Maserati traces its Granturismo linage all the way back to the A6 1500 launched 75 years ago, and now it’s about to make a significant departure from the original script by throwing electrification into the mix.
The last Granturismo ended production in 2019, after a 12-year run, but a redesigned model, unveiled on Monday, is headed to showrooms next spring with the choice of gas or electric powertrains. It should arrive as 2024 model. Pricing has yet to be announced, but Maserati hinted at something close to $200,000.
The car will come in three variants: Modena, Trofeo, and Folgore (late arrival). The Granturismo convertible, or Grancabrio in some markets, is also due in 2023, though exact timing has yet to be announced. A special Primaserie 75th Anniversary model will also be available at launch.
The Modena is the most luxurious, lifestyle-oriented option, while the Trofeo is aimed at sporty types. The Folgore is the electric option, the name taken from the Italian word for “lightning.” Maserati will use Folgore on all of its EVs, including upcoming electric versions of the Grecale crossover and MC20 supercar.
The Modena and Trofeo versions come with Maserati’s twin-turbo 3.0-liter V-6 shared with the MC20, albeit with less power and minus the dry-sump lubrication system. The Maserati-designed V-6 delivers 490 hp in the Modena and 550 hp in the Trofeo. In both cases, there’s an 8-speed automatic, all-wheel drive, and 0-62 mph times of less than four seconds.
Oddly, the Folgore doesn’t have the 1,200-hp headline figure that was previously touted by Maserati. That figure refers to the total output of the car’s three electric motors (one at the front and two at the rear), but peak output of the Folgore is actually 760 hp, limited by the discharge capacity of the car’s T-shaped battery.
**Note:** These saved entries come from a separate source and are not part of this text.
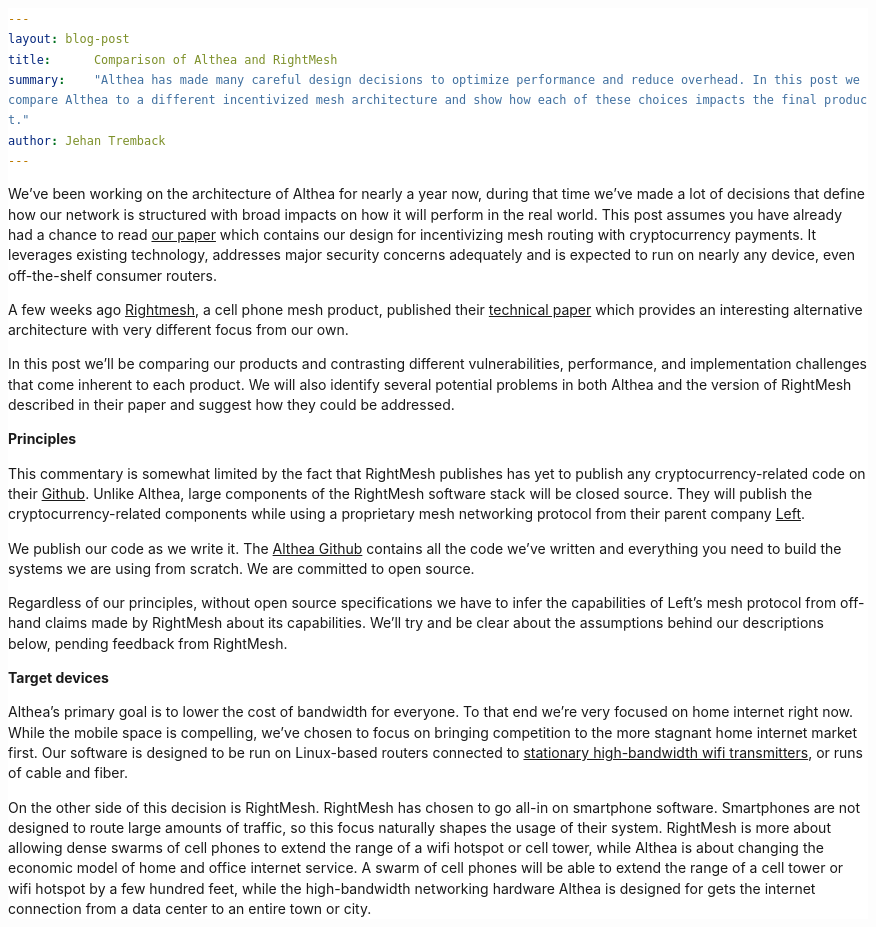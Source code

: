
 ```yaml
---
layout: blog-post
title:      Comparison of Althea and RightMesh
summary:    "Althea has made many careful design decisions to optimize performance and reduce overhead. In this post we compare Althea to a different incentivized mesh architecture and show how each of these choices impacts the final product."
author: Jehan Tremback
---
```


We’ve been working on the architecture of Althea for nearly a year now, during that time we’ve made a lot of decisions that define how our network is structured with broad impacts on how it will perform in the real world. This post assumes you have already had a chance to read [our paper](http://altheamesh.com/documents/whitepaper.pdf) which contains our design for incentivizing mesh routing with cryptocurrency payments. It leverages existing technology, addresses major security concerns adequately and is expected to run on nearly any device, even off-the-shelf consumer routers.

A few weeks ago [Rightmesh](https://www.rightmesh.io/), a cell phone mesh product, published their [technical paper](https://www.rightmesh.io/wp-content/uploads/2017/07/RightMesh-Technical-Whitepaper1.pdf) which provides an interesting alternative architecture with very different focus from our own.

In this post we’ll be comparing our products and contrasting different vulnerabilities, performance, and implementation challenges that come inherent to each product. We will also identify several potential problems in both Althea and the version of RightMesh described in their paper and suggest how they could be addressed.

**Principles**

This commentary is somewhat limited by the fact that RightMesh publishes has yet to publish any cryptocurrency-related code on their  [Github](https://github.com/rightmesh). Unlike Althea, large components of the RightMesh software stack will be closed source. They will publish the cryptocurrency-related components while using a proprietary mesh networking protocol from their parent company [Left](https://left.io/).

We publish our code as we write it. The [Althea Github](https://github.com/althea-mesh) contains all the code we’ve written and everything you need to build the systems we are using from scratch. We are committed to open source. 

Regardless of our principles, without open source specifications we have to infer the capabilities of Left’s mesh protocol from off-hand claims made by RightMesh about its capabilities. We’ll try and be clear about the assumptions behind our descriptions below, pending feedback from RightMesh. 

**Target devices**

Althea’s primary goal is to lower the cost of bandwidth for everyone. To that end we’re very focused on home internet right now. While the mobile space is compelling, we’ve chosen to focus on bringing competition to the more stagnant home internet market first. Our software is designed to be run on Linux-based routers connected to [stationary high-bandwidth wifi transmitters](https://www.ubnt.com/products/#airfiber), or runs of cable and fiber.

On the other side of this decision is RightMesh. RightMesh has chosen to go all-in on smartphone software. Smartphones are not designed to route large amounts of traffic, so this focus naturally shapes the usage of their system. RightMesh is more about allowing dense swarms of cell phones to extend the range of a wifi hotspot or cell tower, while Althea is about changing the economic model of home and office internet service. A swarm of cell phones will be able to extend the range of a cell tower or wifi hotspot by a few hundred feet, while the high-bandwidth networking hardware Althea is designed for gets the internet connection from a data center to an entire town or city.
The battery is a 92.5-kwh unit that will deliver a competitive range, which points to something around 300 miles, with mixed driving. An 800-volt architecture means high-speed charging will be possible. Expect the ability to add 100 miles in around 10 minutes using a DC fast charger. Performance figures for the Folgore include 0-62 mph acceleration in 2.7 seconds and a top speed of 199 mph, and the car will also have a distinct, Maserati-tuned sound.
Both the gas and electric versions use the same modular platform that Maserati may provide to other brands in the Stellantis fold. It features multi-material construction (aluminum, magnesium, and steel), resulting in a relatively light weight of 3,957 lb for the gas versions and slightly above 4,850 lb for the electric version whose battery alone weighs about 1,322 lb. The suspension is a mutli-link design with air springs and adjustable dampers. Another key feature of the platform is the electronic architecture that Maserati calls Atlantis. The system is controlled by Maserati’s own software and enables over-the-air updates as well as a level of cyber-security.
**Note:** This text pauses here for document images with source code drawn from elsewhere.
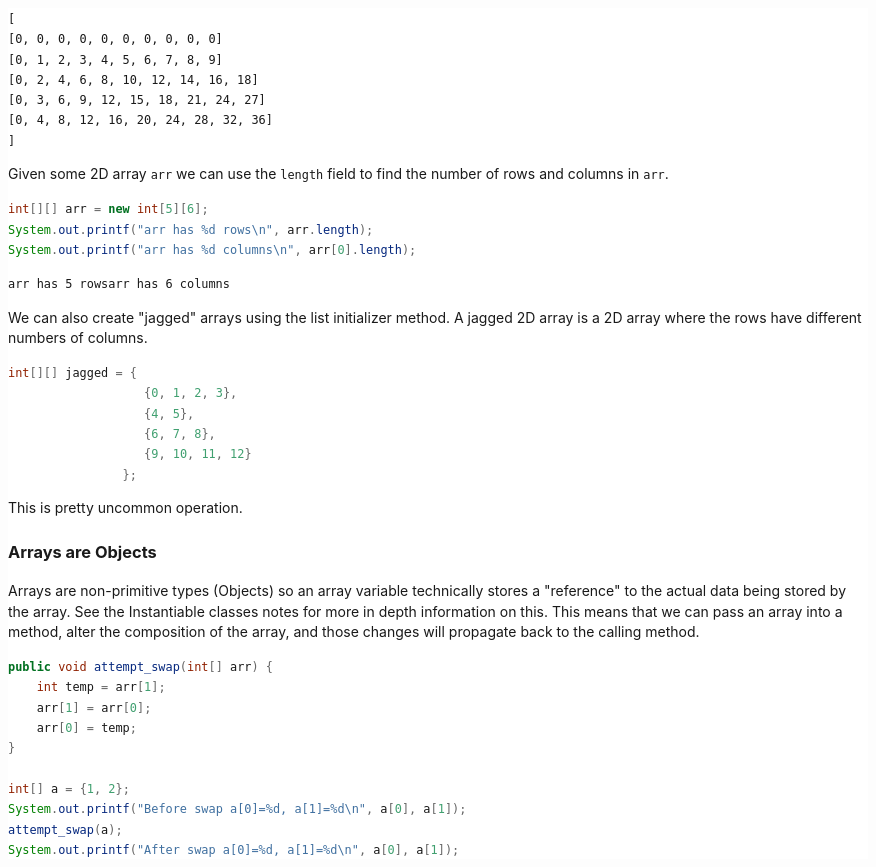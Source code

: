     [
    [0, 0, 0, 0, 0, 0, 0, 0, 0, 0]
    [0, 1, 2, 3, 4, 5, 6, 7, 8, 9]
    [0, 2, 4, 6, 8, 10, 12, 14, 16, 18]
    [0, 3, 6, 9, 12, 15, 18, 21, 24, 27]
    [0, 4, 8, 12, 16, 20, 24, 28, 32, 36]
    ]


Given some 2D array `arr` we can use the `length` field to find the number of rows and columns in `arr`.


```Java
int[][] arr = new int[5][6];
System.out.printf("arr has %d rows\n", arr.length);
System.out.printf("arr has %d columns\n", arr[0].length);
```

    arr has 5 rowsarr has 6 columns


We can also create "jagged" arrays using the list initializer method. A jagged 2D array is a 2D array where the rows have different numbers of columns.


```Java
int[][] jagged = {
                   {0, 1, 2, 3},
                   {4, 5},
                   {6, 7, 8},
                   {9, 10, 11, 12}
                };
```

This is  pretty uncommon operation.

### Arrays are Objects

Arrays are non-primitive types (Objects) so an array variable technically stores a "reference" to the actual data being stored by the array. See the Instantiable classes notes for more in depth information on this. This means that we can pass an array into a method, alter the composition of the array, and those changes will propagate back to the calling method.


```Java
public void attempt_swap(int[] arr) {
    int temp = arr[1];
    arr[1] = arr[0];
    arr[0] = temp;
}

int[] a = {1, 2};
System.out.printf("Before swap a[0]=%d, a[1]=%d\n", a[0], a[1]);
attempt_swap(a);
System.out.printf("After swap a[0]=%d, a[1]=%d\n", a[0], a[1]);
```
Fans of Maserati will have to get used to electric power. Like most major automakers, Maserati is committed to an EV future. The Grecale Folgore has already been revealed. The MC20 Folgore should be next, after which Maserati will launch redesigned versions of the Quattroporte and Levante, possibly with electric power only. They will all arrive by 2025. The Ghibli won’t get a repeat, Maserati has confirmed, at least in its current form.
The previous Granturismo is still one of the most handsome large coupes around, so topping it was always going to be a challenge. Maserati’s design team decided to keep what works and modernize things through some of the details and surfaces. LEDs feature at both ends.
The proportions have been improved, though, with the car sitting almost an inch lower and measuring close to 0.8 in wider, providing the new Granturismo with an imposing stance. The lower height has also resulted in a lower seating position, which should translate to a sportier feel behind the wheel.
Maserati has yet to reveal the design of the 2+2 cabin but we know there will be digital screens, including a 12.2-inch instrument cluster, a 12.3-inch Android-based infotainment system, and an 8.8-inch climate screen. These screens will have different graphics depending on the variant. Physical controls will still be provided for key functions, including gear selection. One interesting element will be a digital watch that can swap between multiple faces, including a compass. The watch will also have a wave graphic designed to provide some visual feedback for the car’s voice activation. Other features will include an available head-up display, Sonus Faber audio (14 speakers standard and 19 available), and multiple trim options.